------ MATERIAL SHOWN
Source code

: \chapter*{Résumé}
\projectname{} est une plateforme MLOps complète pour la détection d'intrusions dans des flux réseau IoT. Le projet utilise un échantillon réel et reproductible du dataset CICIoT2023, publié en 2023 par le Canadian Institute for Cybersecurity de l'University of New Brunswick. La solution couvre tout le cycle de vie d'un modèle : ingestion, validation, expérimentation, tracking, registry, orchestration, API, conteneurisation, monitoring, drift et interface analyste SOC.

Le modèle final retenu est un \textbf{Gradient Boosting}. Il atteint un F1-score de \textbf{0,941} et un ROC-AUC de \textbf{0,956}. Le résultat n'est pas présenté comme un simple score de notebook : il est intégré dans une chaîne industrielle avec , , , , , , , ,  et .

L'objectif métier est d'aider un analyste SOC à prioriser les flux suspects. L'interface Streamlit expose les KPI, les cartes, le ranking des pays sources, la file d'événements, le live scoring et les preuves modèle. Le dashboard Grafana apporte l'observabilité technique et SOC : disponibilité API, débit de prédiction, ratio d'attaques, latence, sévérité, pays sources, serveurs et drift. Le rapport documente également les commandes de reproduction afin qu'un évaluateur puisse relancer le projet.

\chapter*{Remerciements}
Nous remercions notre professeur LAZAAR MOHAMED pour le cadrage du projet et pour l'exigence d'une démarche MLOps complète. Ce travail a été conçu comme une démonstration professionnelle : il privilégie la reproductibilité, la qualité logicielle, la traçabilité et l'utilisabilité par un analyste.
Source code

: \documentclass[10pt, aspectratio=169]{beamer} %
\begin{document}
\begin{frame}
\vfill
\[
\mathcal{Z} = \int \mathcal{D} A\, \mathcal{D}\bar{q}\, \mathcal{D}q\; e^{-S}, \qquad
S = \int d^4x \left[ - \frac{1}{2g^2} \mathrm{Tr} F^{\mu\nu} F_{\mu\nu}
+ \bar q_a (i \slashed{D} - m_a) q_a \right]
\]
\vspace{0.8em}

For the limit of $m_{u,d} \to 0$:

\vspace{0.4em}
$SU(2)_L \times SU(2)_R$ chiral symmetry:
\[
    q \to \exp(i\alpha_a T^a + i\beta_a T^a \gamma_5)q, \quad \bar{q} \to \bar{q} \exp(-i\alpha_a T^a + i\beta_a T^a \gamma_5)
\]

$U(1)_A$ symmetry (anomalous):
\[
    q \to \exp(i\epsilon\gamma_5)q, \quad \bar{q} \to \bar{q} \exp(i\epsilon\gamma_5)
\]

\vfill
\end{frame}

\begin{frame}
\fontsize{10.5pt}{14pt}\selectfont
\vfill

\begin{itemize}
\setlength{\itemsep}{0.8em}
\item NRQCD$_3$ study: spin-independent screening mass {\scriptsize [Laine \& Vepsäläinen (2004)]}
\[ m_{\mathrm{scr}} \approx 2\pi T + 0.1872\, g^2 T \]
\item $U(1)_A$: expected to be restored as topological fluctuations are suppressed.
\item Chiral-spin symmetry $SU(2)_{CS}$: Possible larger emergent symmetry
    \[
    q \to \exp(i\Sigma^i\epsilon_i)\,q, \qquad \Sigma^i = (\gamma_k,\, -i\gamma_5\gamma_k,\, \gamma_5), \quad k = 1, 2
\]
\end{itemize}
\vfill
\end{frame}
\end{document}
------------
■ **PROMPT**: Copy out the material exactly, omitting nothing.

■ **TASK RESPONSE**:
Source code

: \chapter*{Résumé}
\projectname{} est une plateforme MLOps complète pour la détection d'intrusions dans des flux réseau IoT. Le projet utilise un échantillon réel et reproductible du dataset CICIoT2023, publié en 2023 par le Canadian Institute for Cybersecurity de l'University of New Brunswick. La solution couvre tout le cycle de vie d'un modèle : ingestion, validation, expérimentation, tracking, registry, orchestration, API, conteneurisation, monitoring, drift et interface analyste SOC.

Le modèle final retenu est un \textbf{Gradient Boosting}. Il atteint un F1-score de \textbf{0,941} et un ROC-AUC de \textbf{0,956}. Le résultat n'est pas présenté comme un simple score de notebook : il est intégré dans une chaîne industrielle avec , , , , , , , ,  et .

L'objectif métier est d'aider un analyste SOC à prioriser les flux suspects. L'interface Streamlit expose les KPI, les cartes, le ranking des pays sources, la file d'événements, le live scoring et les preuves modèle. Le dashboard Grafana apporte l'observabilité technique et SOC : disponibilité API, débit de prédiction, ratio d'attaques, latence, sévérité, pays sources, serveurs et drift. Le rapport documente également les commandes de reproduction afin qu'un évaluateur puisse relancer le projet.

\chapter*{Remerciements}
Nous remercions notre professeur LAZAAR MOHAMED pour le cadrage du projet et pour l'exigence d'une démarche MLOps complète. Ce travail a été conçu comme une démonstration professionnelle : il privilégie la reproductibilité, la qualité logicielle, la traçabilité et l'utilisabilité par un analyste.
Source code

: \documentclass[10pt, aspectratio=169]{beamer} %
\begin{document}
\begin{frame}
\vfill
\[
\mathcal{Z} = \int \mathcal{D} A\, \mathcal{D}\bar{q}\, \mathcal{D}q\; e^{-S}, \qquad
S = \int d^4x \left[ - \frac{1}{2g^2} \mathrm{Tr} F^{\mu\nu} F_{\mu\nu}
+ \bar q_a (i \slashed{D} - m_a) q_a \right]
\]
\vspace{0.8em}

For the limit of $m_{u,d} \to 0$:

\vspace{0.4em}
$SU(2)_L \times SU(2)_R$ chiral symmetry:
\[
    q \to \exp(i\alpha_a T^a + i\beta_a T^a \gamma_5)q, \quad \bar{q} \to \bar{q} \exp(-i\alpha_a T^a + i\beta_a T^a \gamma_5)
\]

$U(1)_A$ symmetry (anomalous):
\[
    q \to \exp(i\epsilon\gamma_5)q, \quad \bar{q} \to \bar{q} \exp(i\epsilon\gamma_5)
\]

\vfill
\end{frame}

\begin{frame}
\fontsize{10.5pt}{14pt}\selectfont
\vfill

\begin{itemize}
\setlength{\itemsep}{0.8em}
\item NRQCD$_3$ study: spin-independent screening mass {\scriptsize [Laine \& Vepsäläinen (2004)]}
\[ m_{\mathrm{scr}} \approx 2\pi T + 0.1872\, g^2 T \]
\item $U(1)_A$: expected to be restored as topological fluctuations are suppressed.
\item Chiral-spin symmetry $SU(2)_{CS}$: Possible larger emergent symmetry
    \[
    q \to \exp(i\Sigma^i\epsilon_i)\,q, \qquad \Sigma^i = (\gamma_k,\, -i\gamma_5\gamma_k,\, \gamma_5), \quad k = 1, 2
\]
\end{itemize}
\vfill
\end{frame}
\end{document}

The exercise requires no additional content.